TASK TO CARRY OUT:
Once the line containing "一个应用程序会随着时间而变化" is found in the entries below, reproduce it and every line after it, stopping at and including the line containing "让我们实现一个可以向现有组件添加道具的基本 HOC。"; reproduce nothing else, and keep each line exact.

Saved entries:
- - - - -
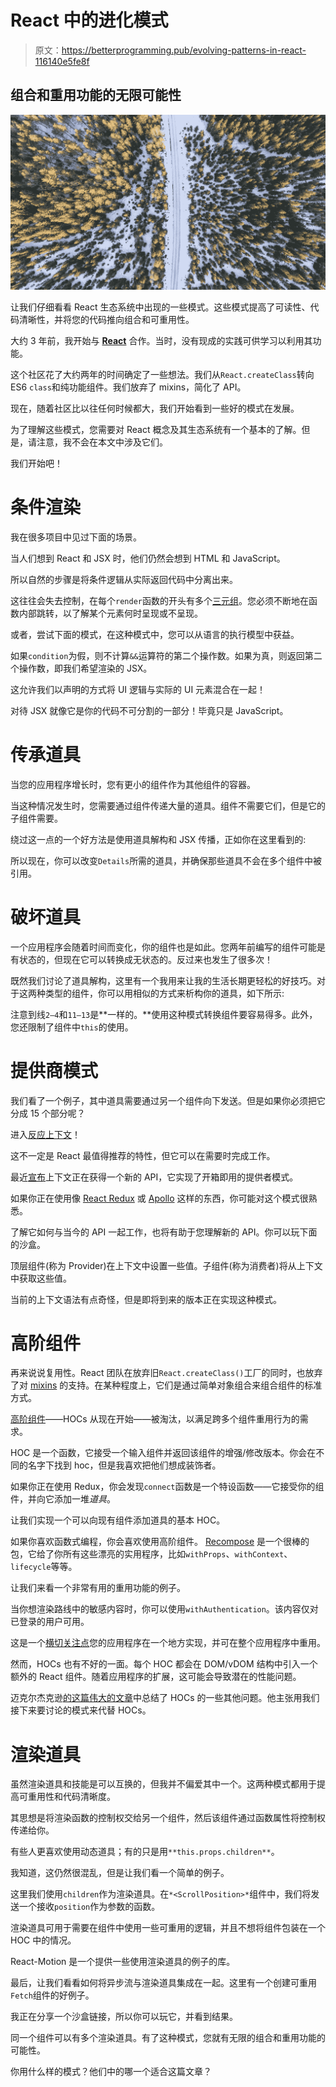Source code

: # React 中的进化模式

> 原文：<https://betterprogramming.pub/evolving-patterns-in-react-116140e5fe8f>

## 组合和重用功能的无限可能性

![](img/26f0b5ed1bb07905d088f43cded2e514.png)

让我们仔细看看 React 生态系统中出现的一些模式。这些模式提高了可读性、代码清晰性，并将您的代码推向组合和可重用性。

大约 3 年前，我开始与 [**React**](https://reactjs.org/) 合作。当时，没有现成的实践可供学习以利用其功能。

这个社区花了大约两年的时间确定了一些想法。我们从`React.createClass`转向 ES6 `class`和纯功能组件。我们放弃了 mixins，简化了 API。

现在，随着社区比以往任何时候都大，我们开始看到一些好的模式在发展。

为了理解这些模式，您需要对 React 概念及其生态系统有一个基本的了解。但是，请注意，我不会在本文中涉及它们。

我们开始吧！

# 条件渲染

我在很多项目中见过下面的场景。

当人们想到 React 和 JSX 时，他们仍然会想到 HTML 和 JavaScript。

所以自然的步骤是将条件逻辑从实际返回代码中分离出来。

这往往会失去控制，在每个`render`函数的开头有多个[三元组](https://developer.mozilla.org/en-US/docs/Web/JavaScript/Reference/Operators/Conditional_Operator)。您必须不断地在函数内部跳转，以了解某个元素何时呈现或不呈现。

或者，尝试下面的模式，在这种模式中，您可以从语言的执行模型中获益。

如果`condition`为假，则不计算`&&`运算符的第二个操作数。如果为真，则返回第二个操作数，即我们希望渲染的 JSX。

这允许我们以声明的方式将 UI 逻辑与实际的 UI 元素混合在一起！

对待 JSX 就像它是你的代码不可分割的一部分！毕竟只是 JavaScript。

# 传承道具

当您的应用程序增长时，您有更小的组件作为其他组件的容器。

当这种情况发生时，您需要通过组件传递大量的道具。组件不需要它们，但是它的子组件需要。

绕过这一点的一个好方法是使用道具解构和 JSX 传播，正如你在这里看到的:

所以现在，你可以改变`Details`所需的道具，并确保那些道具不会在多个组件中被引用。

# 破坏道具

一个应用程序会随着时间而变化，你的组件也是如此。您两年前编写的组件可能是有状态的，但现在它可以转换成无状态的。反过来也发生了很多次！

既然我们讨论了道具解构，这里有一个我用来让我的生活长期更轻松的好技巧。对于这两种类型的组件，你可以用相似的方式来析构你的道具，如下所示:

注意到线`2–4`和`11–13`是**一样的。**使用这种模式转换组件要容易得多。此外，您还限制了组件中`this`的使用。

# 提供商模式

我们看了一个例子，其中道具需要通过另一个组件向下发送。但是如果你必须把它分成 15 个部分呢？

进入[反应上下文](https://reactjs.org/docs/context.html)！

这不一定是 React 最值得推荐的特性，但它可以在需要时完成工作。

最近[宣布](https://twitter.com/acdlite/status/956390180637650944)上下文正在获得一个新的 API，它实现了开箱即用的提供者模式。

如果你正在使用像 [React Redux](https://github.com/reactjs/react-redux) 或 [Apollo](https://github.com/apollographql/react-apollo) 这样的东西，你可能对这个模式很熟悉。

了解它如何与当今的 API 一起工作，也将有助于您理解新的 API。你可以玩下面的沙盒。

顶层组件(称为 Provider)在上下文中设置一些值。子组件(称为消费者)将从上下文中获取这些值。

当前的上下文语法有点奇怪，但是即将到来的版本正在实现这种模式。

# 高阶组件

再来说说复用性。React 团队在放弃旧`React.createClass()`工厂的同时，也放弃了对 [mixins](https://reactjs.org/blog/2016/07/13/mixins-considered-harmful.html) 的支持。在某种程度上，它们是通过简单对象组合来组合组件的标准方式。

[高阶组件](https://reactjs.org/docs/higher-order-components.html)——HOCs 从现在开始——被淘汰，以满足跨多个组件重用行为的需求。

HOC 是一个函数，它接受一个输入组件并返回该组件的增强/修改版本。你会在不同的名字下找到 hoc，但是我喜欢把他们想成装饰者。

如果你正在使用 Redux，你会发现`connect`函数是一个特设函数——它接受你的组件，并向它添加一堆*道具*。

让我们实现一个可以向现有组件添加道具的基本 HOC。

如果你喜欢函数式编程，你会喜欢使用高阶组件。 [Recompose](https://github.com/acdlite/recompose) 是一个很棒的包，它给了你所有这些漂亮的实用程序，比如`withProps`、`withContext`、`lifecycle`等等。

让我们来看一个非常有用的重用功能的例子。

当你想渲染路线中的敏感内容时，你可以使用`withAuthentication`。该内容仅对已登录的用户可用。

这是一个[横切关注点](https://en.wikipedia.org/wiki/Cross-cutting_concern)您的应用程序在一个地方实现，并可在整个应用程序中重用。

然而，HOCs 也有不好的一面。每个 HOC 都会在 DOM/vDOM 结构中引入一个额外的 React 组件。随着应用程序的扩展，这可能会导致潜在的性能问题。

迈克尔杰克逊[的](https://twitter.com/mjackson)[这篇伟大的文章](https://cdb.reacttraining.com/use-a-render-prop-50de598f11ce)中总结了 HOCs 的一些其他问题。他主张用我们接下来要讨论的模式来代替 HOCs。

# 渲染道具

虽然渲染道具和技能是可以互换的，但我并不偏爱其中一个。这两种模式都用于提高可重用性和代码清晰度。

其思想是将渲染函数的控制权交给另一个组件，然后该组件通过函数属性将控制权传递给你。

有些人更喜欢使用动态道具；有的只是用`**this.props.children**`。

我知道，这仍然很混乱，但是让我们看一个简单的例子。

这里我们使用`children`作为渲染道具。在`*<ScrollPosition>*`组件中，我们将发送一个接收`position`作为参数的函数。

渲染道具可用于需要在组件中使用一些可重用的逻辑，并且不想将组件包装在一个 HOC 中的情况。

React-Motion 是一个提供一些使用渲染道具的例子的库。

最后，让我们看看如何将异步流与渲染道具集成在一起。这里有一个创建可重用`Fetch`组件的好例子。

我正在分享一个沙盒链接，所以你可以玩它，并看到结果。

同一个组件可以有多个渲染道具。有了这种模式，您就有无限的组合和重用功能的可能性。

你用什么样的模式？他们中的哪一个适合这篇文章？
- - - - -
ANSWER SECTION:
一个应用程序会随着时间而变化，你的组件也是如此。您两年前编写的组件可能是有状态的，但现在它可以转换成无状态的。反过来也发生了很多次！

既然我们讨论了道具解构，这里有一个我用来让我的生活长期更轻松的好技巧。对于这两种类型的组件，你可以用相似的方式来析构你的道具，如下所示:

注意到线`2–4`和`11–13`是**一样的。**使用这种模式转换组件要容易得多。此外，您还限制了组件中`this`的使用。

# 提供商模式

我们看了一个例子，其中道具需要通过另一个组件向下发送。但是如果你必须把它分成 15 个部分呢？

进入[反应上下文](https://reactjs.org/docs/context.html)！

这不一定是 React 最值得推荐的特性，但它可以在需要时完成工作。

最近[宣布](https://twitter.com/acdlite/status/956390180637650944)上下文正在获得一个新的 API，它实现了开箱即用的提供者模式。

如果你正在使用像 [React Redux](https://github.com/reactjs/react-redux) 或 [Apollo](https://github.com/apollographql/react-apollo) 这样的东西，你可能对这个模式很熟悉。

了解它如何与当今的 API 一起工作，也将有助于您理解新的 API。你可以玩下面的沙盒。

顶层组件(称为 Provider)在上下文中设置一些值。子组件(称为消费者)将从上下文中获取这些值。

当前的上下文语法有点奇怪，但是即将到来的版本正在实现这种模式。

# 高阶组件

再来说说复用性。React 团队在放弃旧`React.createClass()`工厂的同时，也放弃了对 [mixins](https://reactjs.org/blog/2016/07/13/mixins-considered-harmful.html) 的支持。在某种程度上，它们是通过简单对象组合来组合组件的标准方式。

[高阶组件](https://reactjs.org/docs/higher-order-components.html)——HOCs 从现在开始——被淘汰，以满足跨多个组件重用行为的需求。

HOC 是一个函数，它接受一个输入组件并返回该组件的增强/修改版本。你会在不同的名字下找到 hoc，但是我喜欢把他们想成装饰者。

如果你正在使用 Redux，你会发现`connect`函数是一个特设函数——它接受你的组件，并向它添加一堆*道具*。

让我们实现一个可以向现有组件添加道具的基本 HOC。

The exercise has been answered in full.